Support Questions
Find answers, ask questions, and share your expertise
Announcements
Alert: Welcome to the Unified Cloudera Community. Former HCC members be sure to read and learn how to activate your account here.

Extracting Multiple Lines from FlowFile

Extracting Multiple Lines from FlowFile

New Contributor

Given a flowfile of text, I'm trying to extract certain lines from it using regex and pass ONLY those lines onto the next processors.

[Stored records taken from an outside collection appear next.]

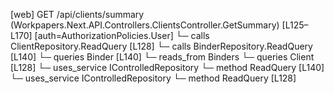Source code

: [web] GET /api/clients/summary  (Workpapers.Next.API.Controllers.ClientsController.GetSummary)  [L125–L170] [auth=AuthorizationPolicies.User]
  └─ calls ClientRepository.ReadQuery [L128]
  └─ calls BinderRepository.ReadQuery [L140]
  └─ queries Binder [L140]
    └─ reads_from Binders
  └─ queries Client [L128]
  └─ uses_service IControlledRepository<Binder>
    └─ method ReadQuery [L140]
  └─ uses_service IControlledRepository<Client>
    └─ method ReadQuery [L128]

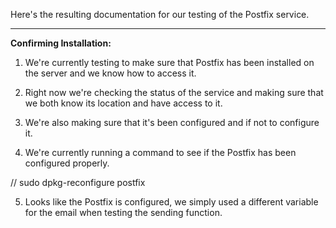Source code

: 
Here's the resulting documentation for our testing of the Postfix service.


--------------------------------------------


**Confirming Installation:**

1. We're currently testing to make sure that Postfix has been installed on the server and we know how to access it.

2. Right now we're checking the status of the service and making sure that we both know its location and have access to it.

3. We're also making sure that it's been configured and if not to configure it.

4. We're currently running a command to see if the Postfix has been configured properly.

// sudo dpkg-reconfigure postfix

5. Looks like the Postfix is configured, we simply used a different variable for the email when testing the sending function.
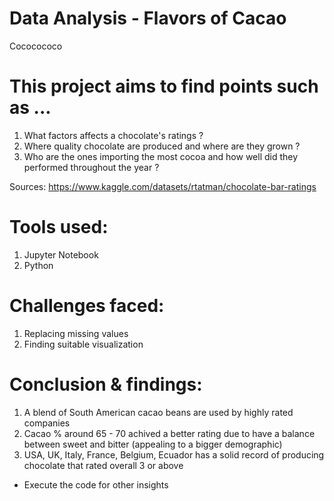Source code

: # Data Analysis - Flavors of Cacao 
Cococococo

# This project aims to find points such as ... 
1. What factors affects a chocolate's ratings ?
2. Where quality chocolate are produced and where are they grown ? 
3. Who are the ones importing the most cocoa and how well did they performed throughout the year ?

Sources: https://www.kaggle.com/datasets/rtatman/chocolate-bar-ratings 

# Tools used: 
1. Jupyter Notebook
2. Python

# Challenges faced:  
1. Replacing missing values 
2. Finding suitable visualization

# Conclusion & findings: 
1. A blend of South American cacao beans are used by highly rated companies 
2. Cacao % around 65 - 70 achived a better rating due to have a balance between sweet and bitter (appealing to a bigger demographic)
3. USA, UK, Italy, France, Belgium, Ecuador has a solid record of producing chocolate that rated overall 3 or above
* Execute the code for other insights
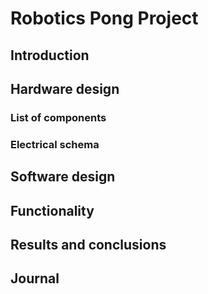 # Robotics Pong Project

## Introduction


## Hardware design

### List of components

### Electrical schema


## Software design


## Functionality

## Results and conclusions

## Journal


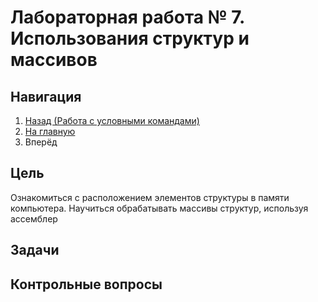 # Лабораторная работа № 7. Использования структур и массивов

## Навигация

1. [Назад (Работа с условными командами)](https://github.com/konsilerinos/ACS-labs/blob/main/Lab_6/Lab_6.md)
2. [На главную](https://github.com/konsilerinos/ACS-labs)
3. Вперёд

## Цель

Ознакомиться с расположением элементов структуры в памяти компьютера. Научиться обрабатывать массивы структур, используя ассемблер

## Задачи

## Контрольные вопросы


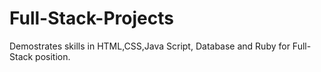# Full-Stack-Projects

Demostrates skills in HTML,CSS,Java Script, Database and Ruby for Full-Stack position.
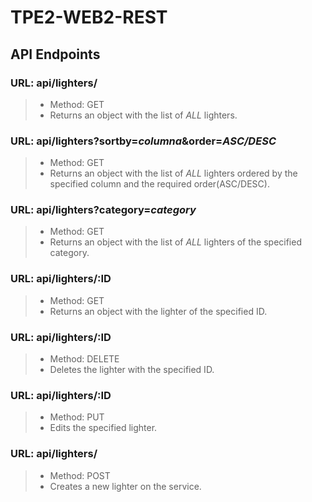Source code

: # TPE2-WEB2-REST
## API Endpoints
### URL:  api/lighters/
> - Method: GET
> - Returns an object with the list of *ALL* lighters.
### URL:  api/lighters?sortby=*columna*&order=*ASC/DESC*
> - Method: GET
> - Returns an object with the list of *ALL* lighters ordered by the specified column and the required order(ASC/DESC).
### URL:  api/lighters?category=*category*
> - Method: GET
> - Returns an object with the list of *ALL* lighters of the specified category.
### URL:  api/lighters/:ID
> - Method: GET
> - Returns an object with the lighter of the specified ID.
### URL:  api/lighters/:ID
> - Method: DELETE
> - Deletes the lighter with the specified ID.
### URL:  api/lighters/:ID
> - Method: PUT
> - Edits the specified lighter.
### URL:  api/lighters/
> - Method: POST
> - Creates a new lighter on the service.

For example, if I have the text:

cat dog fish dog bird

I only want to extract the lines with "dog", then put those lines into their own flowfile that would look like:

dog dog

I understand that using an ExtractText processor is probably my best bet in this case, but I'm not sure of how this processor is used correctly. I've read multiple questions where the answer describes how to grab specific text and store them into attributes, but the answers always stop there. I need to know how I can then use those attributes and pass them to another processor, and how to make that processor only use those attributes that ExtractText caught.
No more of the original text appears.